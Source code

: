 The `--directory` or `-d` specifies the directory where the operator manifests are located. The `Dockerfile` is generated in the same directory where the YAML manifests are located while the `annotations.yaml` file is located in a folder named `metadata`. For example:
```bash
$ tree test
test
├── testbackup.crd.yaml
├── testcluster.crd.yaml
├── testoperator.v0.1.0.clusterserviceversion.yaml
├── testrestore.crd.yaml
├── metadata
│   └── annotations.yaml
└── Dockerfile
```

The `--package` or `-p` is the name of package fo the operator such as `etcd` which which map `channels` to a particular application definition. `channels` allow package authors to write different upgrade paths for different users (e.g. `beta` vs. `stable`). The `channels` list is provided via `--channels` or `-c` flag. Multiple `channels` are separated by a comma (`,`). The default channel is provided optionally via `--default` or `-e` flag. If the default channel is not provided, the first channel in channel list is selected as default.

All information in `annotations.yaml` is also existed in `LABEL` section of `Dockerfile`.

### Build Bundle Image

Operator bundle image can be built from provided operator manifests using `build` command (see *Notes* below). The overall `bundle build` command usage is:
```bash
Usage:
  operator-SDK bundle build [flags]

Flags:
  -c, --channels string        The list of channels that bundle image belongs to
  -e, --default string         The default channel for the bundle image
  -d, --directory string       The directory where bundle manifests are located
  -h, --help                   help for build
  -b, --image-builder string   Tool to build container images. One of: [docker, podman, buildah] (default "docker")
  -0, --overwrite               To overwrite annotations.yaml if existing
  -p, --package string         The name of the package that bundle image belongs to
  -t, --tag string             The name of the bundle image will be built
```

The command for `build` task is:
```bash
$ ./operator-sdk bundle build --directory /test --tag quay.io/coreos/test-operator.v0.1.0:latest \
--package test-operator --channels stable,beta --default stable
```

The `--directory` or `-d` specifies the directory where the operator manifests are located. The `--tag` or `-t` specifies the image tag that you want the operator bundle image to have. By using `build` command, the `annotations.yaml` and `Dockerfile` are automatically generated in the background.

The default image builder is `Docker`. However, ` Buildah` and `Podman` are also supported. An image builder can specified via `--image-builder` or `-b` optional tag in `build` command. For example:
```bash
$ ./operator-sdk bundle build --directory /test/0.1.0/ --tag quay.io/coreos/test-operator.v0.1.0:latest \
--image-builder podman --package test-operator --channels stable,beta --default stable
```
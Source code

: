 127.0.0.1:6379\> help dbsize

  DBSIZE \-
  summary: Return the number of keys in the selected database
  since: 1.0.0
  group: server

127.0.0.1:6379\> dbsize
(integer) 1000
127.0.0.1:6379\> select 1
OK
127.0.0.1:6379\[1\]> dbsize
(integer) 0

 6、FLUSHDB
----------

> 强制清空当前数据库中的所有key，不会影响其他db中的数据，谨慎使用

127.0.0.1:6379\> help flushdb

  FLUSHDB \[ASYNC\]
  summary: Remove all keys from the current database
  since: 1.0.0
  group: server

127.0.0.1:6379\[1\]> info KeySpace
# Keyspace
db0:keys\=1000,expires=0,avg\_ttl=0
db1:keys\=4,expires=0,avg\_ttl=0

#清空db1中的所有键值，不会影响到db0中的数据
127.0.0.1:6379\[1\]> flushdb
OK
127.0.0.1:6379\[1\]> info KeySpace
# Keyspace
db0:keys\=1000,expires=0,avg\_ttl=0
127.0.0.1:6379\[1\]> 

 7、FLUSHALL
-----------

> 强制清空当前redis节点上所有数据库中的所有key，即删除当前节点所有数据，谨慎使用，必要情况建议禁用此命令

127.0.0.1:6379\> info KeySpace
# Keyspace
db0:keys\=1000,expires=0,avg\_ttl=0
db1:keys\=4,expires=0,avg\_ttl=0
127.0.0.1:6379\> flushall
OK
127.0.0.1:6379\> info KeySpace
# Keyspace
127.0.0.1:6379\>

Task statement:
In the entries above, find each line with the word "谨慎使用" and show it.

Task solution:
> 强制清空当前数据库中的所有key，不会影响其他db中的数据，谨慎使用
> 强制清空当前redis节点上所有数据库中的所有key，即删除当前节点所有数据，谨慎使用，必要情况建议禁用此命令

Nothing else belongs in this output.